ЗАДОНЬКО И ЛУГАНСКИЙ

   – Жаль, очень жаль, что нам пришлось встретиться именно в такой ситуации, – сказал Задонько, когда в его кабинет ввели Луганского. – Я был о вас лучшего мнения.
   Иван Павлович лишь пожал плечами. Стоял выжидательно на пороге, не сводя глаз с полковника. Наконец тот указал на стул.
   – Садитесь.
   Луганский сел, всем своим видом демонстрируя покорность и желание прислужиться.
   – Не будем останавливаться на причинах, побудивших вас принять именно такое решение, – продолжал Задонько. – Мне они понятны. Не одобряя их в принципе, хотел бы лишь спросить: осознаете ли вы глубину своего падения?
   «Пошел бы ты ко всем чертям, – рассвирепел Иван Павлович, – ишь, моралист нашелся! Попался бы ты мне на Узловой, побеседовали бы совсем по-другому. Но сейчас твоя взяла и это следует учесть…»

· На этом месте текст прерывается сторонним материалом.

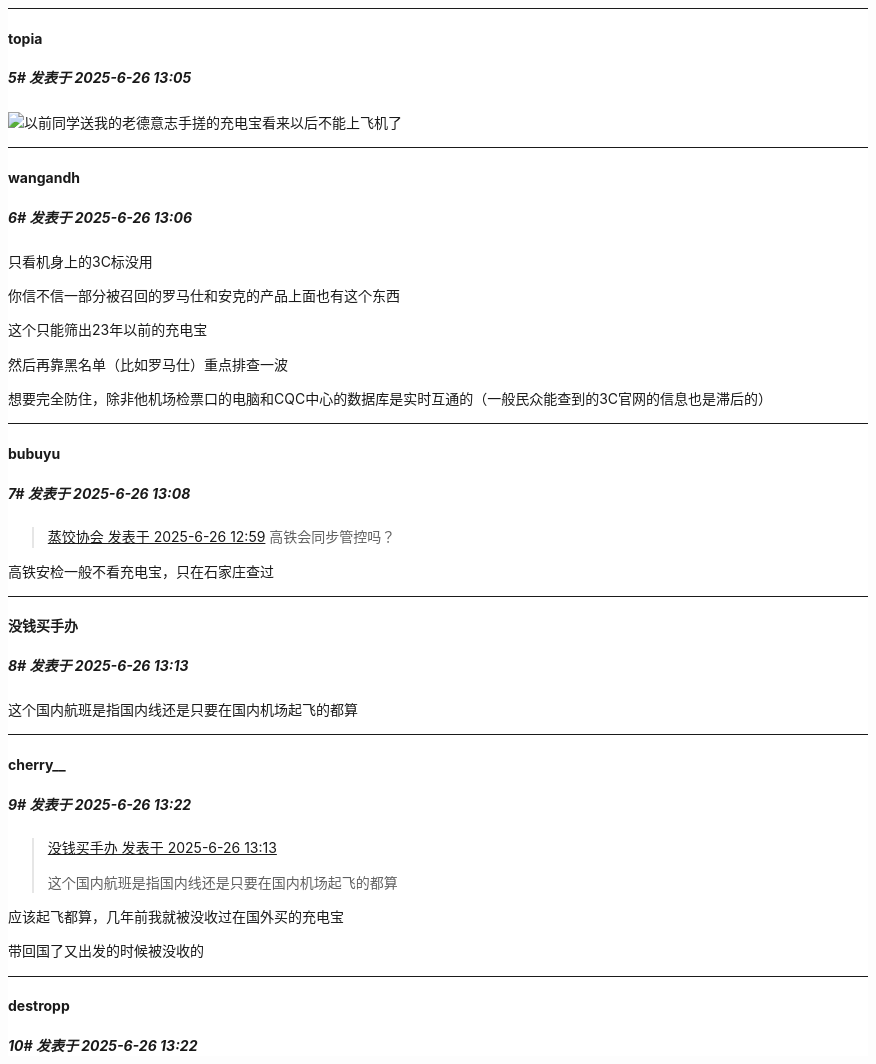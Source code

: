 *****

####  topia  
##### 5#       发表于 2025-6-26 13:05

<img src="https://static.stage1st.com/image/smiley/face2017/067.png" referrerpolicy="no-referrer">以前同学送我的老德意志手搓的充电宝看来以后不能上飞机了

*****

####  wangandh  
##### 6#       发表于 2025-6-26 13:06

只看机身上的3C标没用

你信不信一部分被召回的罗马仕和安克的产品上面也有这个东西

这个只能筛出23年以前的充电宝

然后再靠黑名单（比如罗马仕）重点排查一波

想要完全防住，除非他机场检票口的电脑和CQC中心的数据库是实时互通的（一般民众能查到的3C官网的信息也是滞后的）

*****

####  bubuyu  
##### 7#       发表于 2025-6-26 13:08

<blockquote><a href="httphttps://stage1st.com/2b/forum.php?mod=redirect&amp;goto=findpost&amp;pid=68003482&amp;ptid=2254898" target="_blank">蒸饺协会 发表于 2025-6-26 12:59</a>
高铁会同步管控吗？</blockquote>
高铁安检一般不看充电宝，只在石家庄查过

*****

####  没钱买手办  
##### 8#       发表于 2025-6-26 13:13

这个国内航班是指国内线还是只要在国内机场起飞的都算

*****

####  cherry__  
##### 9#       发表于 2025-6-26 13:22

<blockquote><a href="httphttps://stage1st.com/2b/forum.php?mod=redirect&amp;goto=findpost&amp;pid=68003554&amp;ptid=2254898" target="_blank">没钱买手办 发表于 2025-6-26 13:13</a>

这个国内航班是指国内线还是只要在国内机场起飞的都算</blockquote>
应该起飞都算，几年前我就被没收过在国外买的充电宝

带回国了又出发的时候被没收的

*****

####  destropp  
##### 10#       发表于 2025-6-26 13:22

   – Я хотел бы сделать официальное заявление, – ответил Луганский – и просил бы его запротоколировать.
   Задонько вызвал помощника и приказал прислать машинистку. Дождавшись ее, сказал:
   – Слушаю…
   Иван Павлович начал, всячески выказывая волнение:
   – Осознавая свою вину перед украинским народом, прошу учесть: искренне сожалею о содеянном. В связи с этим сообщаю: в моем кооперативном гараже оборудован тайник, где спрятано оружие – десять автоматов и семь пистолетов. Кроме того, могу назвать поименно членов созданной при моем содействии банды: фамилии, адреса и номера телефонов грабителей, принимавших участие в ограблении контейнеров под станцией Ребровица и на Узловой.

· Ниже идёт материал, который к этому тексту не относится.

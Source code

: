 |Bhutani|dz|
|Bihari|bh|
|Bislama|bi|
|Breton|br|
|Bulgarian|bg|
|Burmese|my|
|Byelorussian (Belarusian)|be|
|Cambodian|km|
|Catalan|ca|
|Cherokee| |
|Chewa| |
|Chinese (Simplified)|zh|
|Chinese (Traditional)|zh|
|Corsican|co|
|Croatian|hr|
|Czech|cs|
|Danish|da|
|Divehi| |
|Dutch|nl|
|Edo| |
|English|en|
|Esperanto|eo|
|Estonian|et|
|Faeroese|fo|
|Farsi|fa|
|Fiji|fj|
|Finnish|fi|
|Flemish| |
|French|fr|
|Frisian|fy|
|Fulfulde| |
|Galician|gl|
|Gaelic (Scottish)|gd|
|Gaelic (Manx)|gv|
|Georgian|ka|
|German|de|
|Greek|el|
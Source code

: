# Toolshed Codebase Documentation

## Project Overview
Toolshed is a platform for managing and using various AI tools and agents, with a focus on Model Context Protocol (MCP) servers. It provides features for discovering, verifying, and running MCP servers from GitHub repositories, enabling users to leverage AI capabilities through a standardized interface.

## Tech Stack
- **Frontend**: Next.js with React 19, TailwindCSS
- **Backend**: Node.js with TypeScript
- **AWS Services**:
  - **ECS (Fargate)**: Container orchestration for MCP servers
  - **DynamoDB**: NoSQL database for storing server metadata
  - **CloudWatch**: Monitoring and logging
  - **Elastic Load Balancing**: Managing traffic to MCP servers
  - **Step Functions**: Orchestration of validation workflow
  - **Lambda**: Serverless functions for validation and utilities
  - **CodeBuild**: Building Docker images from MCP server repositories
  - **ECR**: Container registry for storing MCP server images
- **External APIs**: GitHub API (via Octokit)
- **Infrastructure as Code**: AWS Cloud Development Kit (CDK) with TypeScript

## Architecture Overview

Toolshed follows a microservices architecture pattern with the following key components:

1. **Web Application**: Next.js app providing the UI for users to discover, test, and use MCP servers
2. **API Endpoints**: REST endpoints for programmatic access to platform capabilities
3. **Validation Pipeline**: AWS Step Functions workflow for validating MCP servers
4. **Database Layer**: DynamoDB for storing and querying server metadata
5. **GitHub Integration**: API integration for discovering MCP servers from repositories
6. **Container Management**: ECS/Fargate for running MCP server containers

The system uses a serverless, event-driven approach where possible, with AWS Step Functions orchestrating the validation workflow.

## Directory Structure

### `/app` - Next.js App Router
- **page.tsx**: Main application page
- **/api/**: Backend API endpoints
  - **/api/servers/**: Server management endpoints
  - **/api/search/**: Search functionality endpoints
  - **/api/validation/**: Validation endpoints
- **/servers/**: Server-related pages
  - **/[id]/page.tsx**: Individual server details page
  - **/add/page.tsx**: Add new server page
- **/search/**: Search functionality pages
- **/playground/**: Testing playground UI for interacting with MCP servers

   – Похвально… – на устах Задонько появилось подобие улыбки, походившей скорее на гримасу. Полковник понял, чем именно вызвано это заявление и в который раз подивился – какие же темные закоулки бывают в людских душах. Но не позволил разгуляться эмоциям, а мотивы, которыми руководствовался Луганский, в данном случае не касались его. Велел машинистке:
   – Зафиксируйте все.
   Луганский стал перечислять фамилии и адреса – у него была хорошая память и ни разу не запнулся, не ошибся, а Задонько думал, что в продажной душе никогда не сверкнет и капля благородства, что этот бывший гебист так же равнодушно продал бы отца и мать, не остановился бы ни перед чем ради собственного благополучия. Отвернулся, не желая демонстрировать Луганскому всю гамму чувств, отразившихся на его лице. Когда тот закончил свой перечень, спросил:
   – Чем еще хотите облегчить свое положение? Прошу детально рассказать, как осуществлялось ограбление контейнеров на железной дороге.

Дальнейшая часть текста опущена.